INITIATION OF THE POLYMERIZATION OF METHYL METHACRYLATE BY REDUCED FORMS OF CHLOROPHYLL AND HEMATOPORPHYRIN

In the reaction of reversible photoreduction of chlorophyll and its analogs (^1), one could expect the formation of free radicals—semiquinones—as a result of electron transfer from the donor molecule (AH) to the excited chlorophyll molecule (X):

\[ X + AH \rightleftharpoons X^{-} + AH^{+}. \]

In order to detect the formation of free radicals in the photoreduction reaction, we studied the photosensitized polymerization of monomers, which proceeds vigorously in the pigment—electron donor—methyl methacrylate system under the action of red light absorbed by the pigment (^2). In these studies, data were obtained on the initiation of polymerization by pigments and peroxide radicals. By the method of measuring electron paramagnetic resonance, upon illumination of the pigment—ascorbic acid system, a signal was detected belonging to the radical of the electron donor—monodehydroascorbic acid (^3). Thus, in the photoreduction reaction, different types of free radicals are formed: those of the pigment, of the electron donor, and of the products of their interaction with oxygen.

In order to study the action of the radicals of the reduced pigment, the radical of the electron donor must be excluded from the system. This is possible in systems in which a reducing agent is used that, upon donating an electron, is not converted into a free radical and remains in another phase—for example, metallic zinc.

In previous work from our laboratory, the reduction of chlorophyll and its analogs with zinc according to Timiryazev (^4) was studied, and the formation was shown (at the optimum acidity for the given pigment) of reduced forms similar in absorption spectrum to the photoreduced forms (^5). We found (^6) that, when zinc amalgam is used instead of zinc dust or shavings, it is possible to carry out the reduction of chlorophyll and its analogs in pyridine without addition of acid (in the dark), i.e., under conditions in which accumulation in solution of aprotonic reduced forms—anion-radicals (X)—could be expected.

Chlorophyll and other pigments were obtained by methods adopted in our laboratory. The preparation of the methyl methacrylate monomer for experiments was described by us earlier (^2). Reagent-grade pyridine, distilled without preliminary drying, was used. Zinc amalgam was obtained (^7) by dissolving 3 g of granulated chemically pure zinc in 100 g of mercury with addition of 3–5 ml of 0.1 N sulfuric acid. The mercury with zinc was heated to 100° in a water bath until the zinc dissolved. The amalgam obtained was cooled and thoroughly washed with distilled water to remove the acid.

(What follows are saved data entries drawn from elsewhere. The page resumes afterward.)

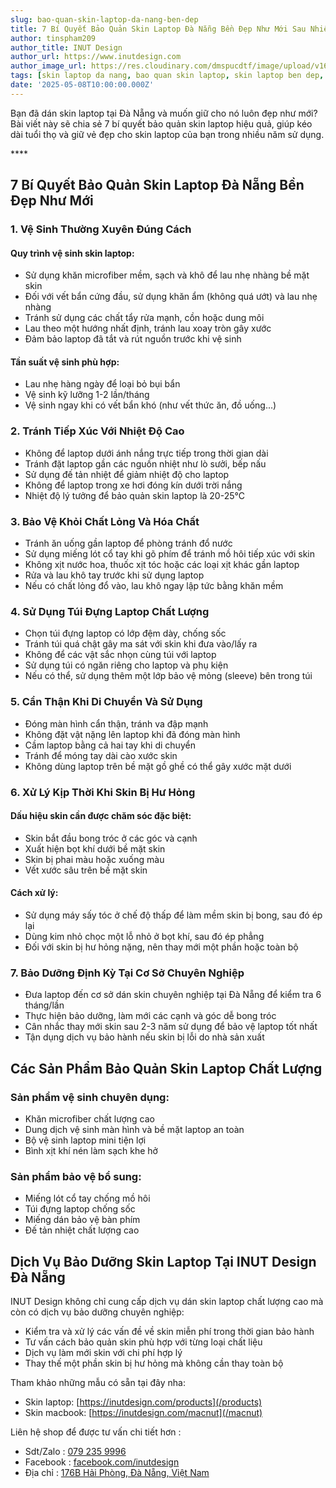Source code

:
 ```yaml
---
slug: bao-quan-skin-laptop-da-nang-ben-dep
title: 7 Bí Quyết Bảo Quản Skin Laptop Đà Nẵng Bền Đẹp Như Mới Sau Nhiều Năm Sử Dụng
author: tinspham209
author_title: INUT Design
author_url: https://www.inutdesign.com
author_image_url: https://res.cloudinary.com/dmspucdtf/image/upload/v1663647671/inut/292635797_197003529328579_4330060878795101093_n_bjzhby.jpg
tags: [skin laptop da nang, bao quan skin laptop, skin laptop ben dep, cham soc skin laptop]
date: '2025-05-08T10:00:00.000Z'
---
```


Bạn đã dán skin laptop tại Đà Nẵng và muốn giữ cho nó luôn đẹp như mới? Bài viết này sẽ chia sẻ 7 bí quyết bảo quản skin laptop hiệu quả, giúp kéo dài tuổi thọ và giữ vẻ đẹp cho skin laptop của bạn trong nhiều năm sử dụng.

<!-- truncate-->****

<!-- ## Table of contents -->

## 7 Bí Quyết Bảo Quản Skin Laptop Đà Nẵng Bền Đẹp Như Mới

### 1. Vệ Sinh Thường Xuyên Đúng Cách

#### Quy trình vệ sinh skin laptop:
- Sử dụng khăn microfiber mềm, sạch và khô để lau nhẹ nhàng bề mặt skin
- Đối với vết bẩn cứng đầu, sử dụng khăn ẩm (không quá ướt) và lau nhẹ nhàng
- Tránh sử dụng các chất tẩy rửa mạnh, cồn hoặc dung môi
- Lau theo một hướng nhất định, tránh lau xoay tròn gây xước
- Đảm bảo laptop đã tắt và rút nguồn trước khi vệ sinh

#### Tần suất vệ sinh phù hợp:
- Lau nhẹ hàng ngày để loại bỏ bụi bẩn
- Vệ sinh kỹ lưỡng 1-2 lần/tháng
- Vệ sinh ngay khi có vết bẩn khó (như vết thức ăn, đồ uống...)

### 2. Tránh Tiếp Xúc Với Nhiệt Độ Cao

- Không để laptop dưới ánh nắng trực tiếp trong thời gian dài
- Tránh đặt laptop gần các nguồn nhiệt như lò sưởi, bếp nấu
- Sử dụng đế tản nhiệt để giảm nhiệt độ cho laptop
- Không để laptop trong xe hơi đóng kín dưới trời nắng
- Nhiệt độ lý tưởng để bảo quản skin laptop là 20-25°C

### 3. Bảo Vệ Khỏi Chất Lỏng Và Hóa Chất

- Tránh ăn uống gần laptop để phòng tránh đổ nước
- Sử dụng miếng lót cổ tay khi gõ phím để tránh mồ hôi tiếp xúc với skin
- Không xịt nước hoa, thuốc xịt tóc hoặc các loại xịt khác gần laptop
- Rửa và lau khô tay trước khi sử dụng laptop
- Nếu có chất lỏng đổ vào, lau khô ngay lập tức bằng khăn mềm

### 4. Sử Dụng Túi Đựng Laptop Chất Lượng

- Chọn túi đựng laptop có lớp đệm dày, chống sốc
- Tránh túi quá chật gây ma sát với skin khi đưa vào/lấy ra
- Không để các vật sắc nhọn cùng túi với laptop
- Sử dụng túi có ngăn riêng cho laptop và phụ kiện
- Nếu có thể, sử dụng thêm một lớp bảo vệ mỏng (sleeve) bên trong túi

### 5. Cẩn Thận Khi Di Chuyển Và Sử Dụng

- Đóng màn hình cẩn thận, tránh va đập mạnh
- Không đặt vật nặng lên laptop khi đã đóng màn hình
- Cầm laptop bằng cả hai tay khi di chuyển
- Tránh để móng tay dài cào xước skin
- Không dùng laptop trên bề mặt gồ ghề có thể gây xước mặt dưới

### 6. Xử Lý Kịp Thời Khi Skin Bị Hư Hỏng

#### Dấu hiệu skin cần được chăm sóc đặc biệt:
- Skin bắt đầu bong tróc ở các góc và cạnh
- Xuất hiện bọt khí dưới bề mặt skin
- Skin bị phai màu hoặc xuống màu
- Vết xước sâu trên bề mặt skin

#### Cách xử lý:
- Sử dụng máy sấy tóc ở chế độ thấp để làm mềm skin bị bong, sau đó ép lại
- Dùng kim nhỏ chọc một lỗ nhỏ ở bọt khí, sau đó ép phẳng
- Đối với skin bị hư hỏng nặng, nên thay mới một phần hoặc toàn bộ

### 7. Bảo Dưỡng Định Kỳ Tại Cơ Sở Chuyên Nghiệp

- Đưa laptop đến cơ sở dán skin chuyên nghiệp tại Đà Nẵng để kiểm tra 6 tháng/lần
- Thực hiện bảo dưỡng, làm mới các cạnh và góc dễ bong tróc
- Cân nhắc thay mới skin sau 2-3 năm sử dụng để bảo vệ laptop tốt nhất
- Tận dụng dịch vụ bảo hành nếu skin bị lỗi do nhà sản xuất

## Các Sản Phẩm Bảo Quản Skin Laptop Chất Lượng

### Sản phẩm vệ sinh chuyên dụng:
- Khăn microfiber chất lượng cao
- Dung dịch vệ sinh màn hình và bề mặt laptop an toàn
- Bộ vệ sinh laptop mini tiện lợi
- Bình xịt khí nén làm sạch khe hở

### Sản phẩm bảo vệ bổ sung:
- Miếng lót cổ tay chống mồ hôi
- Túi đựng laptop chống sốc
- Miếng dán bảo vệ bàn phím
- Đế tản nhiệt chất lượng cao

## Dịch Vụ Bảo Dưỡng Skin Laptop Tại INUT Design Đà Nẵng

INUT Design không chỉ cung cấp dịch vụ dán skin laptop chất lượng cao mà còn có dịch vụ bảo dưỡng chuyên nghiệp:
- Kiểm tra và xử lý các vấn đề về skin miễn phí trong thời gian bảo hành
- Tư vấn cách bảo quản skin phù hợp với từng loại chất liệu
- Dịch vụ làm mới skin với chi phí hợp lý
- Thay thế một phần skin bị hư hỏng mà không cần thay toàn bộ

Tham khảo những mẫu có sẵn tại đây nha:
- Skin laptop: [https://inutdesign.com/products](/products)
- Skin macbook: [https://inutdesign.com/macnut](/macnut)

Liên hệ shop để được tư vấn chi tiết hơn :
- Sdt/Zalo : [079 235 9996](tel:0792359996)
- Facebook : [facebook.com/inutdesign](https://www.facebook.com/inutdesign)
- Địa chỉ : [176B Hải Phòng, Đà Nẵng, Việt Nam](https://maps.app.goo.gl/SRm8YB4fy8VfWmb39)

The experiments were carried out in vacuum Thunberg tubes with a side arm, adapted for measurement on a spectrophotometer (Fig. 1). Into the side arm were poured 4 ml of a solution of the pigment in pyridine and 0.1–0.2 ml of zinc amalgam; the arm was closed with a cotton filter and the air was removed by evacuation with a fore-vacuum pump. The pigment was then reduced by vigorous shaking of the pyridine solution with the amalgam (without illumination) in the side arm for several minutes. After complete reduction of the pigment, as evidenced by the change in color, the solution was filtered (in vacuo) through the cotton filter into the lower part of the Thunberg tube, and the absorption spectrum was measured.

Under these conditions chlorophyll is reduced with formation of a form having an absorption maximum at about 520 mμ (Fig. 2), similar to the photoreduced ...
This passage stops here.